Segment Start: DATA RECORDS
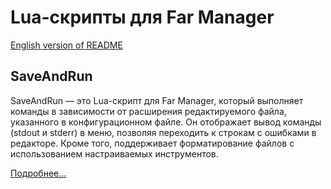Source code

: # Lua-скрипты для Far Manager

[English version of README](readme.md)

## SaveAndRun

SaveAndRun — это Lua-скрипт для Far Manager, который выполняет команды в зависимости от расширения редактируемого файла, указанного в конфигурационном файле. Он отображает вывод команды (stdout и stderr) в меню, позволяя переходить к строкам с ошибками в редакторе. Кроме того, поддерживает форматирование файлов с использованием настраиваемых инструментов.

[Подробнее...](./SaveAndRun/)

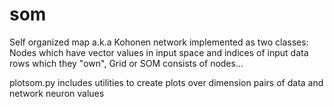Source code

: # som
Self organized map a.k.a Kohonen network implemented as two classes: 
Nodes which have vector values in input space and indices 
of input data rows which they "own", 
Grid or SOM consists of nodes...

plotsom.py includes utilities to create plots over dimension pairs of data and network neuron values




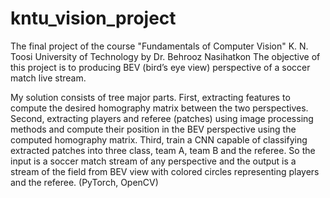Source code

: # kntu_vision_project
The final project of the course "Fundamentals of Computer Vision" K. N. Toosi University of Technology by Dr. Behrooz Nasihatkon
The objective of this project is to producing BEV (bird’s eye view) perspective of a soccer match live stream.

My solution consists of tree major parts. First,
extracting features to compute the desired homography matrix between
the two perspectives. Second, extracting players and referee
(patches) using image processing methods and compute their position
in the BEV perspective using the computed homography matrix.
Third, train a CNN capable of classifying extracted patches into
three class, team A, team B and the referee. So the input is a soccer
match stream of any perspective and the output is a stream of the
field from BEV view with colored circles representing players and
the referee. (PyTorch, OpenCV)
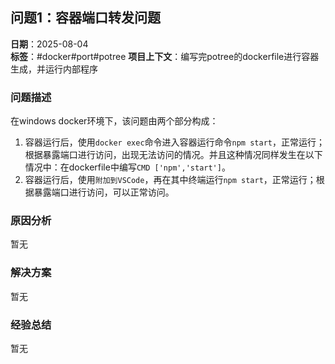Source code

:## 问题1：容器端口转发问题

**日期**：2025-08-04  
**标签**：#docker#port#potree
**项目上下文**：编写完potree的dockerfile进行容器生成，并运行内部程序

### 问题描述

在windows docker环境下，该问题由两个部分构成：

1. 容器运行后，使用`docker exec`命令进入容器运行命令`npm start`，正常运行；根据暴露端口进行访问，出现无法访问的情况。并且这种情况同样发生在以下情况中：在dockerfile中编写`CMD ['npm','start']`。
2. 容器运行后，使用`附加到VSCode`，再在其中终端运行`npm start`，正常运行；根据暴露端口进行访问，可以正常访问。

### 原因分析

暂无

### 解决方案

暂无

### 经验总结

暂无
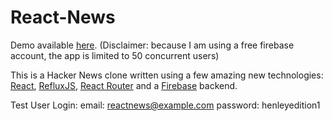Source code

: # React-News

Demo available [here](http://henleyedition.com/reactnews/). (Disclaimer: because I am using a free firebase account, the app is limited to 50 concurrent users)

This is a Hacker News clone written using a few amazing new technologies: [React](http://facebook.github.io/react/), [RefluxJS](https://github.com/spoike/refluxjs), [React Router](https://github.com/rackt/react-router) and a [Firebase](http://firebase.io) backend.

Test User Login:
email: reactnews@example.com
password: henleyedition1
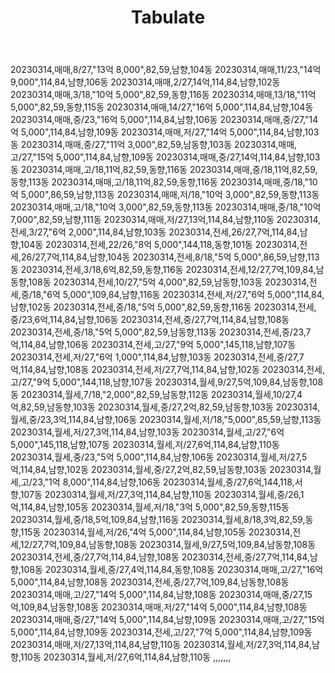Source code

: ﻿---
layout: News
title: Tabulate
---

20230314,매매,8/27,"13억 8,000",82,59,남향,104동
20230314,매매,11/23,"14억 9,000",114,84,남향,106동
20230314,매매,2/27,14억,114,84,남향,102동
20230314,매매,3/18,"10억 5,000",82,59,동향,116동
20230314,매매,13/18,"11억 5,000",82,59,동향,115동
20230314,매매,14/27,"16억 5,000",114,84,남향,104동
20230314,매매,중/23,"16억 5,000",114,84,남향,106동
20230314,매매,중/27,"14억 5,000",114,84,남향,109동
20230314,매매,저/27,"14억 5,000",114,84,남향,103동
20230314,매매,중/27,"11억 3,000",82,59,남동향,103동
20230314,매매,고/27,"15억 5,000",114,84,남향,109동
20230314,매매,중/27,14억,114,84,남향,103동
20230314,매매,고/18,11억,82,59,동향,116동
20230314,매매,중/18,11억,82,59,동향,113동
20230314,매매,고/18,11억,82,59,동향,116동
20230314,매매,중/18,"10억 5,000",86,59,남향,113동
20230314,매매,저/18,"10억 3,000",82,59,동향,113동
20230314,매매,고/18,"10억 3,000",82,59,동향,113동
20230314,매매,중/18,"10억 7,000",82,59,남향,111동
20230314,매매,저/27,13억,114,84,남향,110동
20230314,전세,3/27,"6억 2,000",114,84,남향,103동
20230314,전세,26/27,7억,114,84,남향,104동
20230314,전세,22/26,"8억 5,000",144,118,동향,101동
20230314,전세,26/27,7억,114,84,남향,104동
20230314,전세,8/18,"5억 5,000",86,59,남향,113동
20230314,전세,3/18,6억,82,59,동향,116동
20230314,전세,12/27,7억,109,84,남동향,108동
20230314,전세,10/27,"5억 4,000",82,59,남동향,103동
20230314,전세,중/18,"6억 5,000",109,84,남향,116동
20230314,전세,저/27,"6억 5,000",114,84,남향,102동
20230314,전세,중/18,"5억 5,000",82,59,동향,116동
20230314,전세,중/23,6억,114,84,남향,106동
20230314,전세,중/27,7억,114,84,남향,108동
20230314,전세,중/18,"5억 5,000",82,59,남동향,113동
20230314,전세,중/23,7억,114,84,남향,106동
20230314,전세,고/27,"9억 5,000",145,118,남향,107동
20230314,전세,저/27,"6억 1,000",114,84,남향,103동
20230314,전세,중/27,7억,114,84,남향,108동
20230314,전세,저/27,7억,114,84,남향,102동
20230314,전세,고/27,"9억 5,000",144,118,남향,107동
20230314,월세,9/27,5억,109,84,남동향,108동
20230314,월세,7/18,"2,000",82,59,남동향,112동
20230314,월세,10/27,4억,82,59,남동향,103동
20230314,월세,중/27,2억,82,59,남동향,103동
20230314,월세,중/23,3억,114,84,남향,106동
20230314,월세,저/18,"5,000",85,59,남향,113동
20230314,월세,저/27,3억,114,84,남향,103동
20230314,월세,고/27,"6억 5,000",145,118,남향,107동
20230314,월세,저/27,6억,114,84,남향,110동
20230314,월세,중/23,"5억 5,000",114,84,남향,106동
20230314,월세,저/27,5억,114,84,남향,102동
20230314,월세,중/27,2억,82,59,남동향,103동
20230314,월세,고/23,"1억 8,000",114,84,남향,106동
20230314,월세,중/27,6억,144,118,서향,107동
20230314,월세,저/27,3억,114,84,남향,110동
20230314,월세,중/26,1억,114,84,남향,105동
20230314,월세,저/18,"3억 5,000",82,59,동향,115동
20230314,월세,중/18,5억,109,84,남향,116동
20230314,월세,8/18,3억,82,59,동향,115동
20230314,월세,저/26,"4억 5,000",114,84,남향,105동
20230314,전세,12/27,7억,109,84,남동향,108동
20230314,월세,9/27,5억,109,84,남동향,108동
20230314,전세,중/27,7억,114,84,남향,108동
20230314,전세,중/27,7억,114,84,남향,108동
20230314,월세,중/27,4억,114,84,동향,108동
20230314,매매,고/27,"16억 5,000",114,84,남향,108동
20230314,전세,중/27,7억,109,84,남동향,108동
20230314,매매,고/27,"14억 5,000",114,84,남향,108동
20230314,매매,중/27,15억,109,84,남동향,108동
20230314,매매,저/27,"14억 5,000",114,84,남향,108동
20230314,매매,중/27,"14억 5,000",114,84,남향,109동
20230314,매매,고/27,"15억 5,000",114,84,남향,109동
20230314,전세,고/27,"7억 5,000",114,84,남향,109동
20230314,매매,저/27,13억,114,84,남향,110동
20230314,월세,저/27,3억,114,84,남향,110동
20230314,월세,저/27,6억,114,84,남향,110동
,,,,,,,
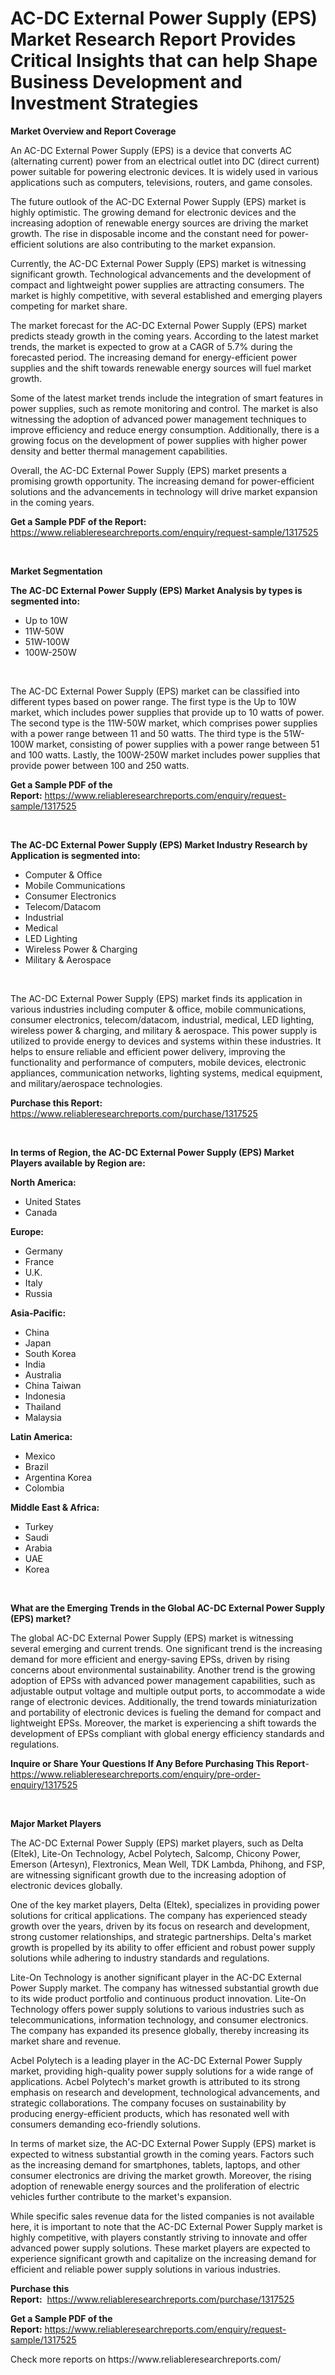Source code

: <p><h1>AC-DC External Power Supply (EPS) Market Research Report Provides Critical Insights that can help Shape Business Development and Investment Strategies</h1></p><p><strong>Market Overview and Report Coverage</strong></p>
<p><p>An AC-DC External Power Supply (EPS) is a device that converts AC (alternating current) power from an electrical outlet into DC (direct current) power suitable for powering electronic devices. It is widely used in various applications such as computers, televisions, routers, and game consoles.</p><p>The future outlook of the AC-DC External Power Supply (EPS) market is highly optimistic. The growing demand for electronic devices and the increasing adoption of renewable energy sources are driving the market growth. The rise in disposable income and the constant need for power-efficient solutions are also contributing to the market expansion.</p><p>Currently, the AC-DC External Power Supply (EPS) market is witnessing significant growth. Technological advancements and the development of compact and lightweight power supplies are attracting consumers. The market is highly competitive, with several established and emerging players competing for market share.</p><p>The market forecast for the AC-DC External Power Supply (EPS) market predicts steady growth in the coming years. According to the latest market trends, the market is expected to grow at a CAGR of 5.7% during the forecasted period. The increasing demand for energy-efficient power supplies and the shift towards renewable energy sources will fuel market growth.</p><p>Some of the latest market trends include the integration of smart features in power supplies, such as remote monitoring and control. The market is also witnessing the adoption of advanced power management techniques to improve efficiency and reduce energy consumption. Additionally, there is a growing focus on the development of power supplies with higher power density and better thermal management capabilities.</p><p>Overall, the AC-DC External Power Supply (EPS) market presents a promising growth opportunity. The increasing demand for power-efficient solutions and the advancements in technology will drive market expansion in the coming years.</p></p>
<p><strong>Get a Sample PDF of the Report:</strong> <a href="https://www.reliableresearchreports.com/enquiry/request-sample/1317525">https://www.reliableresearchreports.com/enquiry/request-sample/1317525</a></p>
<p>&nbsp;</p>
<p><strong>Market Segmentation</strong></p>
<p><strong>The AC-DC External Power Supply (EPS) Market Analysis by types is segmented into:</strong></p>
<p><ul><li>Up to 10W</li><li>11W-50W</li><li>51W-100W</li><li>100W-250W</li></ul></p>
<p>&nbsp;</p>
<p><p>The AC-DC External Power Supply (EPS) market can be classified into different types based on power range. The first type is the Up to 10W market, which includes power supplies that provide up to 10 watts of power. The second type is the 11W-50W market, which comprises power supplies with a power range between 11 and 50 watts. The third type is the 51W-100W market, consisting of power supplies with a power range between 51 and 100 watts. Lastly, the 100W-250W market includes power supplies that provide power between 100 and 250 watts.</p></p>
<p><strong>Get a Sample PDF of the Report:</strong>&nbsp;<a href="https://www.reliableresearchreports.com/enquiry/request-sample/1317525">https://www.reliableresearchreports.com/enquiry/request-sample/1317525</a></p>
<p>&nbsp;</p>
<p><strong>The AC-DC External Power Supply (EPS) Market Industry Research by Application is segmented into:</strong></p>
<p><ul><li>Computer & Office</li><li>Mobile Communications</li><li>Consumer Electronics</li><li>Telecom/Datacom</li><li>Industrial</li><li>Medical</li><li>LED Lighting</li><li>Wireless Power & Charging</li><li>Military & Aerospace</li></ul></p>
<p>&nbsp;</p>
<p><p>The AC-DC External Power Supply (EPS) market finds its application in various industries including computer & office, mobile communications, consumer electronics, telecom/datacom, industrial, medical, LED lighting, wireless power & charging, and military & aerospace. This power supply is utilized to provide energy to devices and systems within these industries. It helps to ensure reliable and efficient power delivery, improving the functionality and performance of computers, mobile devices, electronic appliances, communication networks, lighting systems, medical equipment, and military/aerospace technologies.</p></p>
<p><strong>Purchase this Report:</strong>&nbsp; <a href="https://www.reliableresearchreports.com/purchase/1317525">https://www.reliableresearchreports.com/purchase/1317525</a></p>
<p>&nbsp;</p>
<p><strong>In terms of Region, the AC-DC External Power Supply (EPS) Market Players available by Region are:</strong></p>
<p>
    <p> <strong> North America: </strong>
        <ul>
            <li>United States</li>
            <li>Canada</li>
        </ul>
        </p> 
    <p> <strong> Europe: </strong>
        <ul>
            <li>Germany</li>
            <li>France</li>
            <li>U.K.</li>
            <li>Italy</li>
            <li>Russia</li>
        </ul>
        </p> 
    <p> <strong> Asia-Pacific: </strong>
        <ul>
            <li>China</li>
            <li>Japan</li>
            <li>South Korea</li>
            <li>India</li>
            <li>Australia</li>
            <li>China Taiwan</li>
            <li>Indonesia</li>
            <li>Thailand</li>
            <li>Malaysia</li>
        </ul>
        </p> 
    <p> <strong> Latin America: </strong>
        <ul>
            <li>Mexico</li>
            <li>Brazil</li>
            <li>Argentina Korea</li>
            <li>Colombia</li>
        </ul>
        </p> 
    <p> <strong> Middle East & Africa: </strong>
        <ul>
            <li>Turkey</li>
            <li>Saudi</li>
            <li>Arabia</li>
            <li>UAE</li>
            <li>Korea</li>
        </ul>
    </p>
    </p>
<p>&nbsp;</p>
<p><strong>What are the Emerging Trends in the Global AC-DC External Power Supply (EPS) market?</strong></p>
<p><p>The global AC-DC External Power Supply (EPS) market is witnessing several emerging and current trends. One significant trend is the increasing demand for more efficient and energy-saving EPSs, driven by rising concerns about environmental sustainability. Another trend is the growing adoption of EPSs with advanced power management capabilities, such as adjustable output voltage and multiple output ports, to accommodate a wide range of electronic devices. Additionally, the trend towards miniaturization and portability of electronic devices is fueling the demand for compact and lightweight EPSs. Moreover, the market is experiencing a shift towards the development of EPSs compliant with global energy efficiency standards and regulations.</p></p>
<p><strong>Inquire or Share Your Questions If Any Before Purchasing This Report</strong>- <a href="https://www.reliableresearchreports.com/enquiry/pre-order-enquiry/1317525">https://www.reliableresearchreports.com/enquiry/pre-order-enquiry/1317525</a></p>
<p>&nbsp;</p>
<p><strong>Major Market Players</strong></p>
<p><p>The AC-DC External Power Supply (EPS) market players, such as Delta (Eltek), Lite-On Technology, Acbel Polytech, Salcomp, Chicony Power, Emerson (Artesyn), Flextronics, Mean Well, TDK Lambda, Phihong, and FSP, are witnessing significant growth due to the increasing adoption of electronic devices globally.</p><p>One of the key market players, Delta (Eltek), specializes in providing power solutions for critical applications. The company has experienced steady growth over the years, driven by its focus on research and development, strong customer relationships, and strategic partnerships. Delta's market growth is propelled by its ability to offer efficient and robust power supply solutions while adhering to industry standards and regulations.</p><p>Lite-On Technology is another significant player in the AC-DC External Power Supply market. The company has witnessed substantial growth due to its wide product portfolio and continuous product innovation. Lite-On Technology offers power supply solutions to various industries such as telecommunications, information technology, and consumer electronics. The company has expanded its presence globally, thereby increasing its market share and revenue.</p><p>Acbel Polytech is a leading player in the AC-DC External Power Supply market, providing high-quality power supply solutions for a wide range of applications. Acbel Polytech's market growth is attributed to its strong emphasis on research and development, technological advancements, and strategic collaborations. The company focuses on sustainability by producing energy-efficient products, which has resonated well with consumers demanding eco-friendly solutions.</p><p>In terms of market size, the AC-DC External Power Supply (EPS) market is expected to witness substantial growth in the coming years. Factors such as the increasing demand for smartphones, tablets, laptops, and other consumer electronics are driving the market growth. Moreover, the rising adoption of renewable energy sources and the proliferation of electric vehicles further contribute to the market's expansion.</p><p>While specific sales revenue data for the listed companies is not available here, it is important to note that the AC-DC External Power Supply market is highly competitive, with players constantly striving to innovate and offer advanced power supply solutions. These market players are expected to experience significant growth and capitalize on the increasing demand for efficient and reliable power supply solutions in various industries.</p></p>
<p><strong>Purchase this Report:</strong>&nbsp;&nbsp;<a href="https://www.reliableresearchreports.com/purchase/1317525">https://www.reliableresearchreports.com/purchase/1317525</a></p>
<p></p>
<p><strong>Get a Sample PDF of the Report:</strong>&nbsp;<a href="https://www.reliableresearchreports.com/enquiry/request-sample/1317525">https://www.reliableresearchreports.com/enquiry/request-sample/1317525</a></p>
<p>Check more reports on https://www.reliableresearchreports.com/</p>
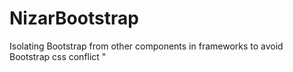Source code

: # NizarBootstrap
Isolating Bootstrap from other components in frameworks to avoid Bootstrap css conflict
"<html>
  <!-- here there is no bootstrap style -->
  <div class="NizarBootstrap>
              <!-- here there is bootstrap style -->
  </div>
  <!-- here there is no bootstrap style -->
</html>"
            
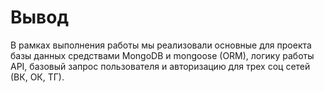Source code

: # Вывод

В рамках выполнения работы мы реализовали основные для проекта базы данных средствами MongoDB и mongoose (ORM), логику работы API, базовый запрос пользователя и авторизацию для трех соц сетей (ВК, ОК, ТГ).
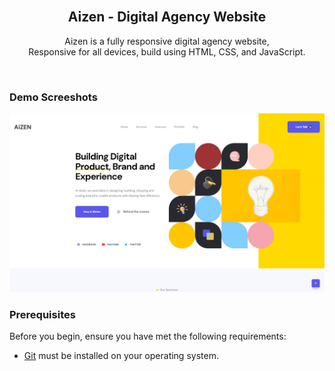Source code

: <div align="center">
  

  <br />

  <h2 align="center">Aizen - Digital Agency Website</h2>

  Aizen is a fully responsive digital agency website, <br />Responsive for all devices, build using HTML, CSS, and JavaScript.


</div>

<br />

### Demo Screeshots

![Aizen Desktop Demo](./desktop.png "Website Screen")

### Prerequisites

Before you begin, ensure you have met the following requirements:

* [Git](https://git-scm.com/downloads "Download Git") must be installed on your operating system.

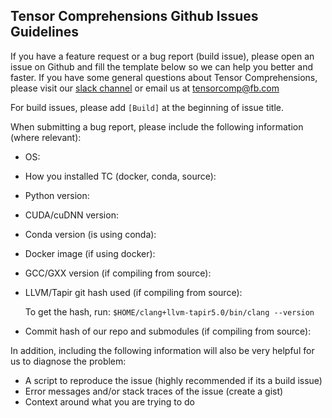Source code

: Tensor Comprehensions Github Issues Guidelines
----------------------------------------------

If you have a feature request or a bug report (build issue), please open an issue on Github and fill the template below so we can help you better and faster. If you have some general
questions about Tensor Comprehensions, please visit our [slack channel](https://tensorcomprehensions.herokuapp.com/) or email us at tensorcomp@fb.com

For build issues, please add `[Build]` at the beginning of issue title.

When submitting a bug report, please include the following information (where relevant):
- OS:
- How you installed TC (docker, conda, source):
- Python version:
- CUDA/cuDNN version:
- Conda version (is using conda):
- Docker image (if using docker):
- GCC/GXX version (if compiling from source):
- LLVM/Tapir git hash used (if compiling from source):

  To get the hash, run: `$HOME/clang+llvm-tapir5.0/bin/clang --version`

- Commit hash of our repo and submodules (if compiling from source):

In addition, including the following information will also be very helpful for us to diagnose the problem:
- A script to reproduce the issue (highly recommended if its a build issue)
- Error messages and/or stack traces of the issue (create a gist)
- Context around what you are trying to do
Segment End: DATA RECORDS
[PROBLEM]
For this exercise, copy each line of the data above exactly, from the first through the line containing "## SaveAndRun", and drop the pictures.

[COMPLETED EXERCISE]
Source code

: # Lua-скрипты для Far Manager

[English version of README](readme.md)

## SaveAndRun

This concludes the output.